But what happens if the ACA is scrapped and isn’t immediately replaced with some other health-insurance law? It means that the poor, defenseless gun owner won’t have the 45th President around to protect him, and this means that the doctor can not only ask whether the poor guy owns guns, but can immediately report gun ownership to the cops. Think I’m being a little bit over the top? Think again.

Recall that after Sandy Hook, the 44th President issued a series of Executive Orders covering guns. Basically Obama’s action had one result, namely gun sales shot up and remained at historically-high levels until a few weeks before the 45th President was sworn in. But if you had listened to the noisemakers who pander to the Obama-burnished craziness of the NRA, you would have thought that Obama was planning to call out those ‘jack-booted government thugs’ (as Wayne LaPierre once characterized the ATF) to invade every gun-loving American home, grab all the hardware and cart it away. Nothing, of course, could be further from the truth, but since the 45th President is now blatantly lying to the Congressional leadership about how many votes he did or didn’t receive, who cares about the truth?

Actually, there is a professional group out there which does try to base its behavior on information that is evidence-based, and that group happens to be physicians, who know a lethal product when they see one. And the reason they know that guns are lethal is because physicians have to repair 85,000-thousand or so bullet wounds each year, and also have to pronounce some 30,000+ whose bullet wounds can’t be repaired.

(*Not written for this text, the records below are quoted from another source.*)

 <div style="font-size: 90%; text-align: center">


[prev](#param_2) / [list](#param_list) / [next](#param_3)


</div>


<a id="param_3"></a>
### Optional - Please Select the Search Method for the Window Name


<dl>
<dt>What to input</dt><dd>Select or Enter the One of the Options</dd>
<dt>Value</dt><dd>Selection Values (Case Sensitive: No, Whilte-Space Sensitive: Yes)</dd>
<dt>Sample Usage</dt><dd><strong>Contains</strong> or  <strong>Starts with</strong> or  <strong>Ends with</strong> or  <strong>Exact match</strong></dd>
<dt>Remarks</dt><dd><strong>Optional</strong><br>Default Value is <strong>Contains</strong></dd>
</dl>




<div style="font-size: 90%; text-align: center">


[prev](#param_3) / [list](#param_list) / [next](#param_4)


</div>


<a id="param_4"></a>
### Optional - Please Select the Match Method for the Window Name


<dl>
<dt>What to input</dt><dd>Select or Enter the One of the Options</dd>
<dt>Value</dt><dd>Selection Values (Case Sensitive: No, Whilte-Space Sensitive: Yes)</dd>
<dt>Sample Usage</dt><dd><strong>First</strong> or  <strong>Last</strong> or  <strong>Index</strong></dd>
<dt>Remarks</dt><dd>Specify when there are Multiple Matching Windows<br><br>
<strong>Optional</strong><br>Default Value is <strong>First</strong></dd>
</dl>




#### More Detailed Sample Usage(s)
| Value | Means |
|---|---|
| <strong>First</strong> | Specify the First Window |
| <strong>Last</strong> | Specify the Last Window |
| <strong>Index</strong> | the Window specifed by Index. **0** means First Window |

There is simply no other consumer product lying around an American home which is as lethal as a gun. Which is why physicians have been advocating that guns shouldn’t be in the home. By the way, they also advocate that other lethal things, like cigarettes and pills that aren’t in bottles with child-proof caps, also shouldn’t be in the home. But somehow guns are different because many Americans have come to believe that it’s a gun’s lethality which makes it such a valuable item to own. After all, what if Mister Bad Guy comes crashing through the back door? What better way to protect yourself and your loved ones than with a gun?

There’s only one little problem. All the talk about how armed citizens constitute a necessary line of defense against violence and crime is just talk. Even the NRA can’t seem to produce more than 8 or 9 instances each month in which an armed citizen made the difference protecting anyone from crime. But let’s not forget that we’re no longer in a time when the truth counts for anything at all. And that’s the reason that the NRA worked so hard to help elect Donald Trump.

Here’s An Honor Guard For The Trump Inaugural Parade.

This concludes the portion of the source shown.